SEO Spamming remains a top objective

Hijacking WordPress for SEO spamming poses big trouble for branded websites.
  • In an incident discovered recently, a new cybercrime gang leveraged vulnerable WordPress sites to install scammy e-commerce stores with the purpose of lowering a site’s search engine ranking and reputation.
  • The attackers gained access to the site’s admin account through brute-force attacks, after which they overwrote the site’s main index file and appended malicious code.
  • Researchers also discovered that attackers are injecting malicious PHP files into the WordPress sites to ensure a steady flow of SEO spam links.

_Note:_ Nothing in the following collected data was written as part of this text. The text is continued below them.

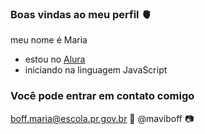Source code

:### Boas vindas ao meu perfil 🫀

meu nome é Maria 
- estou no [Alura](https://www.alura.com.br/)
- iniciando na linguagem JavaScript

### Você pode entrar em contato comigo 

boff.maria@escola.pr.gov.br 📧
@maviboff 📷
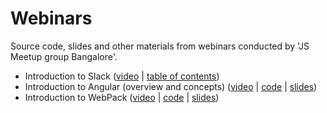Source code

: # Webinars
Source code, slides and other materials from webinars conducted by 'JS Meetup group Bangalore'.

* Introduction to Slack ([video](https://youtu.be/CDiznGvNdpM) | [table of contents](./03-introduction-to-slack))
* Introduction to Angular (overview and concepts) ([video](https://youtu.be/Sb3tpuaR634) | [code](./02-introduction-to-angular4/code) | [slides](./02-introduction-to-angular4/slides))
* Introduction to WebPack ([video](https://youtu.be/fCw98k3QQ90) | [code](./01-introduction-to-webpack/code) | [slides](./01-introduction-to-webpack/slides))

Vulnerable themes and plugins fuel more attacks

In addition to SEO spamming, WordPress plugins provide a convenient avenue to attack for cybercriminals.
  • On November 17, Wordfence researchers reported an ongoing large-scale attack that involved mass scanning of WordPress sites with Epsilon Framework themes vulnerable to Function Injection attacks.
  • Installed on over 150,000 sites, these vulnerable themes could lead to a full site takeover.
  • Moreover, during early November, instances of vulnerable WordPress plugins such as Ultimate Member and Welcart e-Commerce were found to be affected by severe vulnerabilities that could let attackers hijack sites.

WordPress is not alone in the mess

  • Not only WordPress, but other CMSes such as Drupal and Joomla are also equally lucrative targets for cyberattacks.
  • Lately, admins of sites running on Drupal were urged to plug a security hole that relied on the double extension" trick.
  • Drupal devs said that the vulnerability resided in the fact that the Drupal CMS does not sanitize "certain" file names, allowing some malicious files to slip through.

Key takeaways

It is no surprise that unpatched vulnerabilities in WordPress core software are fueling malicious ambitions of cyberattackers. Therefore, plugging the security issues at right time and following best cybersecurity practices is an answer to secure WordPress sites from cyberattacks.